How well-informed is the general public in Canada about AI and precision medicine? This question is pivotal, considering the collaborative efforts required between patient partners and practitioners in co-designing solutions.  These AI tools should be built in collaboration and cooperation with patients and healthcare professionals such as doctors and nurses. In this process, we must caution against making assumptions based on social determinants of health, stressing that individuals facing challenges like food insecurity or lack of housing can still be valuable contributors to the development and implementation of emerging technologies.

The gaps extend to the workforce as well with the massive gaps in education around ethical AI use. Concerns were raised about creating a workforce ill-equipped to implement AI solutions effectively and equitably, stressing the need for comprehensive education.

“We need a better handoff between academic research outputs and industry to get Canadian-made technology/AI solutions into the Canadian healthcare system”- Fanny Sie

“For an effective implementation of AI in health care, you need practitioners with IA – intelligence amplification.

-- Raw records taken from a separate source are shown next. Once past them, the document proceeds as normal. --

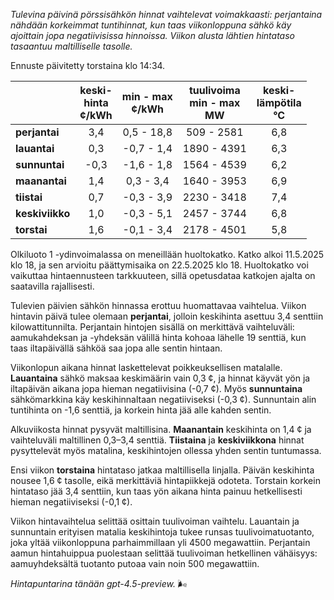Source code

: *Tulevina päivinä pörssisähkön hinnat vaihtelevat voimakkaasti: perjantaina nähdään korkeimmat tuntihinnat, kun taas viikonloppuna sähkö käy ajoittain jopa negatiivisissa hinnoissa. Viikon alusta lähtien hintataso tasaantuu maltilliselle tasolle.*

Ennuste päivitetty torstaina klo 14:34.

|              | keski-<br>hinta<br>¢/kWh | min - max<br>¢/kWh | tuulivoima<br>min - max<br>MW | keski-<br>lämpötila<br>°C |
|:-------------|:----------------:|:----------------:|:-------------:|:-------------:|
| **perjantai**   | 3,4              | 0,5 - 18,8     | 509 - 2581      | 6,8          |
| **lauantai**    | 0,3              | -0,7 - 1,4     | 1890 - 4391     | 6,3          |
| **sunnuntai**   | -0,3             | -1,6 - 1,8     | 1564 - 4539     | 6,2          |
| **maanantai**   | 1,4              | 0,3 - 3,4      | 1640 - 3953     | 6,9          |
| **tiistai**     | 0,7              | -0,3 - 3,9     | 2230 - 3418     | 7,4          |
| **keskiviikko** | 1,0              | -0,3 - 5,1     | 2457 - 3744     | 6,8          |
| **torstai**     | 1,6              | -0,1 - 3,4     | 2178 - 4501     | 5,8          |

Olkiluoto 1 -ydinvoimalassa on meneillään huoltokatko. Katko alkoi 11.5.2025 klo 18, ja sen arvioitu päättymisaika on 22.5.2025 klo 18. Huoltokatko voi vaikuttaa hintaennusteen tarkkuuteen, sillä opetusdataa katkojen ajalta on saatavilla rajallisesti.

Tulevien päivien sähkön hinnassa erottuu huomattavaa vaihtelua. Viikon hintavin päivä tulee olemaan **perjantai**, jolloin keskihinta asettuu 3,4 senttiin kilowattitunnilta. Perjantain hintojen sisällä on merkittävä vaihteluväli: aamukahdeksan ja -yhdeksän välillä hinta kohoaa lähelle 19 senttiä, kun taas iltapäivällä sähköä saa jopa alle sentin hintaan.

Viikonlopun aikana hinnat laskettelevat poikkeuksellisen matalalle. **Lauantaina** sähkö maksaa keskimäärin vain 0,3 ¢, ja hinnat käyvät yön ja iltapäivän aikana jopa hieman negatiivisina (-0,7 ¢). Myös **sunnuntaina** sähkömarkkina käy keskihinnaltaan negatiiviseksi (-0,3 ¢). Sunnuntain alin tuntihinta on -1,6 senttiä, ja korkein hinta jää alle kahden sentin.

Alkuviikosta hinnat pysyvät maltillisina. **Maanantain** keskihinta on 1,4 ¢ ja vaihteluväli maltillinen 0,3–3,4 senttiä. **Tiistaina** ja **keskiviikkona** hinnat pysyttelevät myös matalina, keskihintojen ollessa yhden sentin tuntumassa.

Ensi viikon **torstaina** hintataso jatkaa maltillisella linjalla. Päivän keskihinta nousee 1,6 ¢ tasolle, eikä merkittäviä hintapiikkejä odoteta. Torstain korkein hintataso jää 3,4 senttiin, kun taas yön aikana hinta painuu hetkellisesti hieman negatiiviseksi (-0,1 ¢).

Viikon hintavaihtelua selittää osittain tuulivoiman vaihtelu. Lauantain ja sunnuntain erityisen matalia keskihintoja tukee runsas tuulivoimatuotanto, joka yltää viikonloppuna parhaimmillaan yli 4500 megawattiin. Perjantain aamun hintahuippua puolestaan selittää tuulivoiman hetkellinen vähäisyys: aamuyhdeksältä tuotanto putoaa vain noin 500 megawattiin.

*Hintapuntarina tänään gpt-4.5-preview.* 🌬️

AI won’t replace practitioners, but it will be on the shift with them,” – Tracie Risling

3. Diversity and Sustainability in AI Implementation:

AI is pushing the diversity question to the forefront, necessitating attention in ways that previous technologies did not. However, the lack of reflective data from these diverse communities has hindered the capitalization of this potential. 

Canada has some of the most diverse communities in the world whose expertise and data can be used to build equitable AI tools“- Devin Singh

“If you want scale and sustainability, you need long-term engagement of patients and practitioners, and trust.” – Tracie Risling


The CGEn panel has illuminated the intricate landscape of AI’s role in the future of precision medicine. The discourse navigated through the urgent need for policy innovation, the imperative of closing educational gaps, and the importance of data reciprocity to empower patients. The panelists stressed that diversity is not just a checkbox but a catalyst for developing equitable AI tools. Furthermore, multidisciplinary collaboration and trust emerged as critical elements for scaling AI initiatives in healthcare. As we forge ahead, learning from global policy models and establishing a broad federal implementation strategy could position Canada at the forefront of AI-driven precision medicine. Summarising the need for such discussions, Naveed Aziz highlights,” In the realm of precision medicine, the transformative alliance of AI beckons for a thoughtful discourse—a vital conversation that navigates the potential benefits, ethical considerations, and necessary policies to ensure responsible and impactful integration for the betterment of health care. These cannot be one-off events but instead, ongoing dialogues that inform policy, practice, and implementation at all levels.” The panel discussion at the Canadian Science Policy Centre’s annual conference has not only fostered an essential dialogue but also charted a course for the future of healthcare outcomes for all Canadians.